(Task requirements): Copy each line of the records below, from the first through the one that contains "of the positive", exactly as written.

:::

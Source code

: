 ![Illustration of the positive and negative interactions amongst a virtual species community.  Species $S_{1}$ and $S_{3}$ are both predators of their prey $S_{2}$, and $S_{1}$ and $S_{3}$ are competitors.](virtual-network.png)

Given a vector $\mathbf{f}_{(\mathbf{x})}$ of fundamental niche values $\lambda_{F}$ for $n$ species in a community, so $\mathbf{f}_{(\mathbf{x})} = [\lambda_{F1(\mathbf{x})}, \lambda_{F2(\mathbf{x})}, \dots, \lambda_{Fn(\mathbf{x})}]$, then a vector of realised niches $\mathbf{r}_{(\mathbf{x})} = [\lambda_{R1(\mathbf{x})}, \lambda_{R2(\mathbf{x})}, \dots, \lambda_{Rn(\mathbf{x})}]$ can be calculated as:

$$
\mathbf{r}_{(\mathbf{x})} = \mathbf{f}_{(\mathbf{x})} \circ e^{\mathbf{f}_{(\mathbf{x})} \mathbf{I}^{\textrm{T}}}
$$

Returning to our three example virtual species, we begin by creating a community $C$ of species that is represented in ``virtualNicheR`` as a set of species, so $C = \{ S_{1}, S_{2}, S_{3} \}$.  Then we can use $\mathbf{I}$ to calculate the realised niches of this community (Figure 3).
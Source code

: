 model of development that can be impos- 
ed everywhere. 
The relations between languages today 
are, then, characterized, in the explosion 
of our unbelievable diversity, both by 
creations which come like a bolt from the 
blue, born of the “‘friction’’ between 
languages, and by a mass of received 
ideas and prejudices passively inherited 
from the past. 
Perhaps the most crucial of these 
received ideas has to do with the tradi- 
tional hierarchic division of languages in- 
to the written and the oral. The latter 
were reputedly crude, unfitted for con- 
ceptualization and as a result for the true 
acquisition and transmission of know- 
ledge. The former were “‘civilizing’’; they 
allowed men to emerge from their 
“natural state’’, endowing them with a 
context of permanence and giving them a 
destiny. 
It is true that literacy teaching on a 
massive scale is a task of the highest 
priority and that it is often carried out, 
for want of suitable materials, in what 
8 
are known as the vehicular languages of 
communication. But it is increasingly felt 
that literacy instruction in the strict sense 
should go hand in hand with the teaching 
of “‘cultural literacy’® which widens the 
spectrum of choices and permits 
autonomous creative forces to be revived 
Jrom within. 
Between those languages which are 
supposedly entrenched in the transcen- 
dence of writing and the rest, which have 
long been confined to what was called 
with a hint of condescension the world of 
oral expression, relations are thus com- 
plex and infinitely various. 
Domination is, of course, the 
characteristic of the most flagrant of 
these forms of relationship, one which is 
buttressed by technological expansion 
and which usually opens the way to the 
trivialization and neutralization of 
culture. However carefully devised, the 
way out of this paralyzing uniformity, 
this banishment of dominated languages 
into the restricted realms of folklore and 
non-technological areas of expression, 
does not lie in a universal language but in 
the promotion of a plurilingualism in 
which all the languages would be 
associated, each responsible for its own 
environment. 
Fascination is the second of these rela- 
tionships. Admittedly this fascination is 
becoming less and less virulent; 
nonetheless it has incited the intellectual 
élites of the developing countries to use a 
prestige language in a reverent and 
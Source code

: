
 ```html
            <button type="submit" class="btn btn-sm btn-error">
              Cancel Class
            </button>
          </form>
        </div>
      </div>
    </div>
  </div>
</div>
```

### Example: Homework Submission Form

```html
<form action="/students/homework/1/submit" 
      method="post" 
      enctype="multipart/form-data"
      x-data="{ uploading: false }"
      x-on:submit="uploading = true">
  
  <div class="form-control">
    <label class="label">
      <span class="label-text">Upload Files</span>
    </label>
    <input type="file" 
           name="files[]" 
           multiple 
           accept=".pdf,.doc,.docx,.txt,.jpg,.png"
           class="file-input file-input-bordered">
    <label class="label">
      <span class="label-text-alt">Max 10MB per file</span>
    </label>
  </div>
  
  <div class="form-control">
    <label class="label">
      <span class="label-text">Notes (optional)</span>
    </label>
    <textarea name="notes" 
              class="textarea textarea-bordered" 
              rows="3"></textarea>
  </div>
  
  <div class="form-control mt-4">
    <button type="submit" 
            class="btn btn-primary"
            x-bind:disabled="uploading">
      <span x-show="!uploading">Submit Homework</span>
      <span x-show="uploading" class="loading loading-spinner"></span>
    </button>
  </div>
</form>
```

:::

(Answer to this exercise):
Source code

: ![Illustration of the positive and negative interactions amongst a virtual species community.  Species $S_{1}$ and $S_{3}$ are both predators of their prey $S_{2}$, and $S_{1}$ and $S_{3}$ are competitors.](virtual-network.png)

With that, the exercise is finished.